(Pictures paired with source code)
....................

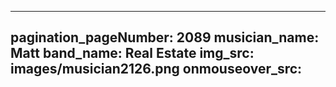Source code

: ------
pagination_pageNumber: 2089
musician_name: Matt
band_name: Real Estate
img_src: images/musician2126.png
onmouseover_src: 
------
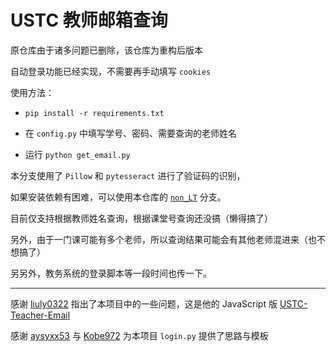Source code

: # USTC 教师邮箱查询

原仓库由于诸多问题已删除，该仓库为重构后版本

自动登录功能已经实现，不需要再手动填写 `cookies` 

使用方法：

- `pip install -r requirements.txt`

- 在 `config.py` 中填写学号、密码、需要查询的老师姓名
- 运行 `python get_email.py` 

本分支使用了 `Pillow` 和 `pytesseract` 进行了验证码的识别，

如果安装依赖有困难，可以使用本仓库的 [`non_LT`](https://github.com/txtxj/USTC-Teacher-Email/tree/non_LT) 分支。

目前仅支持根据教师姓名查询，根据课堂号查询还没搞（懒得搞了）

另外，由于一门课可能有多个老师，所以查询结果可能会有其他老师混进来（也不想搞了）

另另外，教务系统的登录脚本等一段时间也传一下。

---

感谢 [liuly0322](https://github.com/liuly0322) 指出了本项目中的一些问题，这是他的 JavaScript 版 [USTC-Teacher-Email](https://github.com/liuly0322/USTC-Teacher-Email)

感谢 [aysyxx53](https://github.com/aysyxx53) 与 [Kobe972](https://github.com/Kobe972) 为本项目 `login.py` 提供了思路与模板

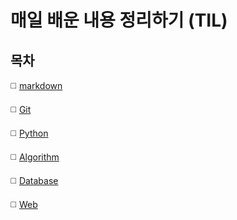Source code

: # 매일 배운 내용 정리하기 (TIL)

## 목차

◻️ [markdown](./markdown/)


◻️ [Git](./Git/)


◻️ [Python](./Python/)


◻️ [Algorithm](./Algorithm/)


◻️ [Database](./Database/)


◻️ [Web](./Web/)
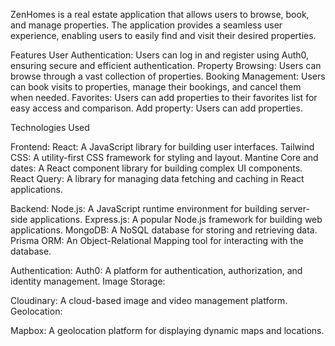 ZenHomes is a real estate application that allows users to browse, book, and manage properties. The application provides a seamless user experience, enabling users to easily find and visit their desired properties.

Features
User Authentication: Users can log in and register using Auth0, ensuring secure and efficient authentication.
Property Browsing: Users can browse through a vast collection of properties.
Booking Management: Users can book visits to properties, manage their bookings, and cancel them when needed.
Favorites: Users can add properties to their favorites list for easy access and comparison.
Add property: Users can add properties.


Technologies Used

Frontend:
React: A JavaScript library for building user interfaces.
Tailwind CSS: A utility-first CSS framework for styling and layout.
Mantine Core and dates: A React component library for building complex UI components.
React Query: A library for managing data fetching and caching in React applications.

Backend:
Node.js: A JavaScript runtime environment for building server-side applications.
Express.js: A popular Node.js framework for building web applications.
MongoDB: A NoSQL database for storing and retrieving data.
Prisma ORM: An Object-Relational Mapping tool for interacting with the database.

Authentication:
Auth0: A platform for authentication, authorization, and identity management.
Image Storage:

Cloudinary: A cloud-based image and video management platform.
Geolocation:

Mapbox: A geolocation platform for displaying dynamic maps and locations.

....................

▸ YOUR GOAL
Only the lines from the one containing "Express.js: A popular" through the final line of the data belong in the answer, repeated exactly.

▸ RESULT OF THE EXERCISE
Express.js: A popular Node.js framework for building web applications.
MongoDB: A NoSQL database for storing and retrieving data.
Prisma ORM: An Object-Relational Mapping tool for interacting with the database.

Authentication:
Auth0: A platform for authentication, authorization, and identity management.
Image Storage:

Cloudinary: A cloud-based image and video management platform.
Geolocation:

Mapbox: A geolocation platform for displaying dynamic maps and locations.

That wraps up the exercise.